Concernant le projet d'agglomération, j'ai été à l'origine de l'une des deux seules contributions versées aux débats. Ce travail intellectuel (cf document ci-dessous : une ambition pour Besançon et son agglomération) que j'ai proposé avec humilité n'a jamais reçu le moindre écho, ni au sein de la CAGB, ni même au sein de mon propre groupe. Et pourtant je pense qu'une ambition ne peut être portée collectivement, avec force, qu'à l'issue d'une libre confrontation intellectuelle.

  • Bref, à une époque où la communication et le zapping l'emportent sur le fond, je crois, en ce qui me concerne, à la force des idées, à la controverse…et je suis convaincu qu'une " vision" doit être le préalable à tout travail programmatique.

Le dernier facteur concerne un contexte national qui ne me permet plus de trouver ma place sur l'échiquier politique. Sauf à me prêter à des compromissions politiques auxquelles, sans prétendre donner de leçons à quiconque, je me suis toujours refusé !

Je n'adhère aucunement à la conception qu'Emmanuel Macron a de la politique : aucune perspective permettant d'adhérer à un idéal commun, une France gérée comme une start-up, une idée qui chasse l'autre, un débat politique aseptisé, aucun débat intellectuel d'envergure dans le pays de Voltaire, Rousseau, Victor Hugo et de Proudhon ; et une politique dont la majorité des observateurs, même les plus complaisants, s'accorde à dire qu'elle est la plus libérale de la cinquième république. Pour autant je ne fais pas de confusion entre celles et ceux de mes ami(e)s qui ont rejoint LREM par conviction , même si nos analyses divergent aujourd'hui, et les opportunistes.

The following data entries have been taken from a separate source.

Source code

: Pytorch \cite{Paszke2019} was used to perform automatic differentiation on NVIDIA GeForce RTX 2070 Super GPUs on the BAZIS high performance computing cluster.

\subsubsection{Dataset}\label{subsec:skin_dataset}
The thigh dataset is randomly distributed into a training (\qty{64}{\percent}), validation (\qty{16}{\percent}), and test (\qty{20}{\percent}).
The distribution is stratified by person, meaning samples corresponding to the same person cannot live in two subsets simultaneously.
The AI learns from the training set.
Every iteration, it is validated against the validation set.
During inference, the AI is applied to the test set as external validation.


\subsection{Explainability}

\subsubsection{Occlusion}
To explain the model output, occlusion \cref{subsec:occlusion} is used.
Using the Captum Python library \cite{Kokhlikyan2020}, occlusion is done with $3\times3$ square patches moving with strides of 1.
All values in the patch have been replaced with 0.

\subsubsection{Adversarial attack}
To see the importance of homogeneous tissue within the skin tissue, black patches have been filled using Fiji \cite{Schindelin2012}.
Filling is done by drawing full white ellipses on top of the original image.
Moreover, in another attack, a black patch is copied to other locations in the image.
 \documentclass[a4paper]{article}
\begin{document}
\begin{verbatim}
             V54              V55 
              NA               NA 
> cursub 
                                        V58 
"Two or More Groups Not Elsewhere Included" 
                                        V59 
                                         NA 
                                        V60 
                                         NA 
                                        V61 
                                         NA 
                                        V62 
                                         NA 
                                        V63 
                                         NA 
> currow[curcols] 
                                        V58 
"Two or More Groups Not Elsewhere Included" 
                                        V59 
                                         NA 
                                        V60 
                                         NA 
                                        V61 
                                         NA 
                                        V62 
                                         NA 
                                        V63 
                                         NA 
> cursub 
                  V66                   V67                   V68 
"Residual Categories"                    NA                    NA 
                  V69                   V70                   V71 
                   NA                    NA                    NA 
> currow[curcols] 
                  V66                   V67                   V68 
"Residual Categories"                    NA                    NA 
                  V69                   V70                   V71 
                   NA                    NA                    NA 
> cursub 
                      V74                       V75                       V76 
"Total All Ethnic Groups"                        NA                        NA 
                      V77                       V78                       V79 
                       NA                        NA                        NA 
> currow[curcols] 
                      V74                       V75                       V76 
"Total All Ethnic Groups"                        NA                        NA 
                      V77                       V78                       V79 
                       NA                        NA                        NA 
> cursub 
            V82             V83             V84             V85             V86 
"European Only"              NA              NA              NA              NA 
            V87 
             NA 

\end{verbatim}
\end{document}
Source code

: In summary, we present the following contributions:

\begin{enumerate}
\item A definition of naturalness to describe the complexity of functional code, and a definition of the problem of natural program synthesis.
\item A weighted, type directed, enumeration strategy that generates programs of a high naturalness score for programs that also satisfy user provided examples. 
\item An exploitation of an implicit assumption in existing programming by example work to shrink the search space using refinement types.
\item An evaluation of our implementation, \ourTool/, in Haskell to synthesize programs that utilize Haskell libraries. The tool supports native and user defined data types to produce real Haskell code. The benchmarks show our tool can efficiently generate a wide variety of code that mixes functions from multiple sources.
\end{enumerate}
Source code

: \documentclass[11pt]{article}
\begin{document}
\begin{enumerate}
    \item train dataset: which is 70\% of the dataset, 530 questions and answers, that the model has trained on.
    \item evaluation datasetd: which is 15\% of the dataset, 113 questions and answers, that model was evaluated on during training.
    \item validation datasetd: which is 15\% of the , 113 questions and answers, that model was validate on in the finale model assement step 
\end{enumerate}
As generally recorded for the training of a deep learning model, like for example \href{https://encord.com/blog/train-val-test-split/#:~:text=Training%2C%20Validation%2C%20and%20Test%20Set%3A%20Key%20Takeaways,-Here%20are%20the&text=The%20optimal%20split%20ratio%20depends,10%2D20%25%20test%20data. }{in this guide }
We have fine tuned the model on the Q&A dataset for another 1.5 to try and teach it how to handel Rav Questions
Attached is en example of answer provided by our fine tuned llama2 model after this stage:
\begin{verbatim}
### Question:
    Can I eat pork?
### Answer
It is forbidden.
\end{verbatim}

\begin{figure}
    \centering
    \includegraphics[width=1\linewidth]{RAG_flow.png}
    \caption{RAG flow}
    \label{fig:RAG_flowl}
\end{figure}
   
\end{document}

Quant au parti socialiste, tel un astre mort, il vient de porter à sa tête au niveau national quelqu'un qui a suivi le cursus classique de tous les apparatchiks du PS, après avoir commencé son parcours il y a 25 ans comme assistant parlementaire : c'est-à-dire tout ce que j'ai combattu en vain, "un carriérisme d'appareil ", qui m'avait fait quitter mes fonctions de 1er secrétaire de la Fédération du Doubs du PS en 1995.

Le peuple, dont je ne pense pas pour autant qu'il faille le dissoudre, a également ses contradictions, avide, bien légitimement, de renouvèlement et d'éthique. Il a porté à l'assemblée dans le nord Franche-Comté un ancien communiste, " cégétiste ", socialiste, qui n'est pas nouveau dans le paysage politique et qui soutient aujourd'hui sans rire et avec l'ardeur des nouveaux convertis, une politique approuvée par le patronat français et inspirée par des intellectuels libéraux ou ultra-libéraux. Une politique qui permet à Bruno Lemaire d'inviter ses amis du Parti " Les Républicains" à le rejoindre "pour faire ce que Nicolas Sarkozy n'a pas réussi à mettre en œuvre " !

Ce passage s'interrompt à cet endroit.